### Work request
The lines to copy are those holding the string "GrowAndShrink" in the entries below.

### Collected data

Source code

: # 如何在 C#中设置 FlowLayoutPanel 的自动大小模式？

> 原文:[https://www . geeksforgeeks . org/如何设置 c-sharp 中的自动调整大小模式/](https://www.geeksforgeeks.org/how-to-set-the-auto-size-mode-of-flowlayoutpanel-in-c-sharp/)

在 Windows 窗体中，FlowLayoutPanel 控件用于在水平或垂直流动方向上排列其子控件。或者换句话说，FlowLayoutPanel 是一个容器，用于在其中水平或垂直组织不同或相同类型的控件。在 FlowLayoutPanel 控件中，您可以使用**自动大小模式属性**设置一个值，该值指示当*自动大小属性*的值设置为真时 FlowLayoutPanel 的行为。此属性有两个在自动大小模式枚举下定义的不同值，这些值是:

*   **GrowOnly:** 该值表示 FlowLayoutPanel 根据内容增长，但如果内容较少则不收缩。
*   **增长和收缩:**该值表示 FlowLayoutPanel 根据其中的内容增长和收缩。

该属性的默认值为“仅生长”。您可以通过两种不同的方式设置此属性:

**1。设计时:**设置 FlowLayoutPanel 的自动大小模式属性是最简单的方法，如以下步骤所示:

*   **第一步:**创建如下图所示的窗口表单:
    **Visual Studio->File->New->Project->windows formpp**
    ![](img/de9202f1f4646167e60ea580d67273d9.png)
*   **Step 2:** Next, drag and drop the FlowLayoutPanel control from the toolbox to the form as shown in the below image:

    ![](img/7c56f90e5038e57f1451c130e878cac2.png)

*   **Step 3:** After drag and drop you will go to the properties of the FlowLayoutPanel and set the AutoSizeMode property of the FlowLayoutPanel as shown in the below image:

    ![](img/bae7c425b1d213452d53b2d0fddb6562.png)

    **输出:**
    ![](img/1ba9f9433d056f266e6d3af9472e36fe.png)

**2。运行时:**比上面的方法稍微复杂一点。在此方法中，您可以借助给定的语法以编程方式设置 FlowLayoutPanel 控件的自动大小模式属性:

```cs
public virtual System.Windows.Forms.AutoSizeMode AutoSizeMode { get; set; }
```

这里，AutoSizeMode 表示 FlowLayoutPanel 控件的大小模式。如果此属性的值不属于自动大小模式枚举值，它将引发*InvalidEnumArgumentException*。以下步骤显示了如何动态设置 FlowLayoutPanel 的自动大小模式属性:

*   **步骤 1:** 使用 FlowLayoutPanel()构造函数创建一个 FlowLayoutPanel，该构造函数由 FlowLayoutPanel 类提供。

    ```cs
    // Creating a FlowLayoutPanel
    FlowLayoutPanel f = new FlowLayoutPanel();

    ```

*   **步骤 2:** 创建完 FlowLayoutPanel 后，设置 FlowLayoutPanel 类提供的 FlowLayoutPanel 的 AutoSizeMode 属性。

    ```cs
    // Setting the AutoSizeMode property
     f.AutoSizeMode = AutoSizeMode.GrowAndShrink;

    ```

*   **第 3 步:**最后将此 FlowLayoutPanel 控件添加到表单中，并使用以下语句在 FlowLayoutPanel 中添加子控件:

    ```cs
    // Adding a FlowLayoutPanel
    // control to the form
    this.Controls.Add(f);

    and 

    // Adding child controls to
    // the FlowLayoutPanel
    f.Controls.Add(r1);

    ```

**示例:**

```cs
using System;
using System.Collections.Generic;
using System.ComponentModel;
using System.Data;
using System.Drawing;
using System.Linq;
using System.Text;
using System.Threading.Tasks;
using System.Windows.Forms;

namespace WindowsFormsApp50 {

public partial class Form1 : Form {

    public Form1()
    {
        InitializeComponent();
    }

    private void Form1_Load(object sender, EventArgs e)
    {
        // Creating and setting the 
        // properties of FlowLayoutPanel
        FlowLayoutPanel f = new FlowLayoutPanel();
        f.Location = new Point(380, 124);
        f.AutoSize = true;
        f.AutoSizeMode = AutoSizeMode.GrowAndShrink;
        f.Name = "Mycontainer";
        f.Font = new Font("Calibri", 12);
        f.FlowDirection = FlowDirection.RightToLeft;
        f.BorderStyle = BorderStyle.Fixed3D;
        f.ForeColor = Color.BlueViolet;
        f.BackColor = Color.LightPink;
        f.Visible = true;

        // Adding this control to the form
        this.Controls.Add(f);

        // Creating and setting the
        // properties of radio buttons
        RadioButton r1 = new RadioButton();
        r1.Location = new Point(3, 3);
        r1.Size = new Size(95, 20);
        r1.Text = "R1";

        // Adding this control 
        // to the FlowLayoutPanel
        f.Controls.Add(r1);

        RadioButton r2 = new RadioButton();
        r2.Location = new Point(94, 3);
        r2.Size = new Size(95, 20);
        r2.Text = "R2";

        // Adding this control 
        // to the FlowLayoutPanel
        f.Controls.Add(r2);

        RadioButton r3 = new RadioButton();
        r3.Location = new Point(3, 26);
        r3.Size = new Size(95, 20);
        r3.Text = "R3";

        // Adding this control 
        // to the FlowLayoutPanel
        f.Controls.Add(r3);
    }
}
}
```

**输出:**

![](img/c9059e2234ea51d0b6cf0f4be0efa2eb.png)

### Completed task
     f.AutoSizeMode = AutoSizeMode.GrowAndShrink;
        f.AutoSizeMode = AutoSizeMode.GrowAndShrink;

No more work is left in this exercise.